LSFM postgraduate students Niall Flynn, Alberto Micali and Andrew West attended the MeCCSA PGN Conference in July 2015. Niall posted: This was the annual conference of the postgraduate section of the UK-based media and cultural studies network. It was an important experience from an academic viewpoint: an occasion to share ideas, gain experience presenting research and network with colleagues from around the world who are working on similar research topics.
This year the conference was themed around the question of the relations between practice and theory. This is a key question for contemporary media and cultural studies, which are facing the ongoing emergence of new media forms and transformation of media practices, as well as the challenge to develop appropriate frameworks of understanding. Coventry University was an appropriate location to host this year’s conference. The projects and work being done in their media department addresses these topics in engaging and innovative ways. [See, for instance, Centre for Disruptive Media]

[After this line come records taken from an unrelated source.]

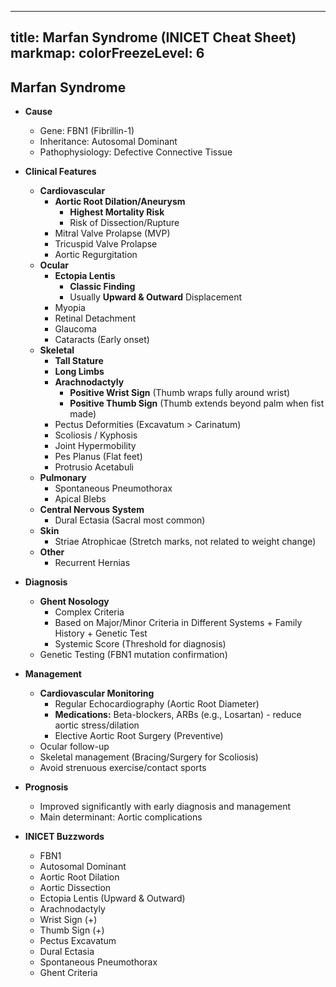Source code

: 
---
title: Marfan Syndrome (INICET Cheat Sheet)
markmap:
  colorFreezeLevel: 6
---

## Marfan Syndrome

- **Cause**
  - Gene: FBN1 (Fibrillin-1)
  - Inheritance: Autosomal Dominant
  - Pathophysiology: Defective Connective Tissue

- **Clinical Features**
  - **Cardiovascular**
    - **Aortic Root Dilation/Aneurysm** <!-- markmap: fold -->
      - **Highest Mortality Risk**
      - Risk of Dissection/Rupture
    - Mitral Valve Prolapse (MVP)
    - Tricuspid Valve Prolapse
    - Aortic Regurgitation
  - **Ocular**
    - **Ectopia Lentis** <!-- markmap: fold -->
      - **Classic Finding**
      - Usually **Upward & Outward** Displacement
    - Myopia
    - Retinal Detachment
    - Glaucoma
    - Cataracts (Early onset)
  - **Skeletal**
    - **Tall Stature**
    - **Long Limbs**
    - **Arachnodactyly** <!-- markmap: fold -->
      - **Positive Wrist Sign** (Thumb wraps fully around wrist)
      - **Positive Thumb Sign** (Thumb extends beyond palm when fist made)
    - Pectus Deformities (Excavatum > Carinatum)
    - Scoliosis / Kyphosis
    - Joint Hypermobility
    - Pes Planus (Flat feet)
    - Protrusio Acetabuli
  - **Pulmonary**
    - Spontaneous Pneumothorax
    - Apical Blebs
  - **Central Nervous System**
    - Dural Ectasia (Sacral most common)
  - **Skin**
    - Striae Atrophicae (Stretch marks, not related to weight change)
  - **Other**
    - Recurrent Hernias

- **Diagnosis**
  - **Ghent Nosology** <!-- markmap: fold -->
    - Complex Criteria
    - Based on Major/Minor Criteria in Different Systems + Family History + Genetic Test
    - Systemic Score (Threshold for diagnosis)
  - Genetic Testing (FBN1 mutation confirmation)

- **Management**
  - **Cardiovascular Monitoring**
    - Regular Echocardiography (Aortic Root Diameter)
    - **Medications:** Beta-blockers, ARBs (e.g., Losartan) - reduce aortic stress/dilation
    - Elective Aortic Root Surgery (Preventive)
  - Ocular follow-up
  - Skeletal management (Bracing/Surgery for Scoliosis)
  - Avoid strenuous exercise/contact sports

- **Prognosis**
  - Improved significantly with early diagnosis and management
  - Main determinant: Aortic complications

- **INICET Buzzwords**
  - FBN1
  - Autosomal Dominant
  - Aortic Root Dilation
  - Aortic Dissection
  - Ectopia Lentis (Upward & Outward)
  - Arachnodactyly
  - Wrist Sign (+)
  - Thumb Sign (+)
  - Pectus Excavatum
  - Dural Ectasia
  - Spontaneous Pneumothorax
  - Ghent Criteria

The conference was also a wonderful opportunity to present our own work, to receive feedback and comments on it, with the objective of evaluating its value or, conversely, its weaknesses. Here are Alberto’s comments on his presentation:
“Together with Peggy Reynolds, I was invited to present in the ‘Humans and Machines’ panel, which was set up – according to the argument of our presentation – around the theme of the posthuman, and its relevance for media and cultural studies. I was very satisfied with the panel, and not only for my own presentation. I believe in the potential of such occasions in creating critical reflection and debate around an issue; particularly when – as in this case – the issue goes beyond the strict purposes of the panel or the conference.
My paper was a methodological extract from my doctoral thesis, touching on questions of media ecologies and Felix Guattari’s concept of ‘machinism’, and pointing at the necessity of moving beyond traditional humanities and towards post-humanities; the attempt to leave behind the humanist impasse of classical studies of media and culture. Similarly, Peggy Reynolds discussed the notions of scalar relations and fractal geometries in allowing us to follow the same path.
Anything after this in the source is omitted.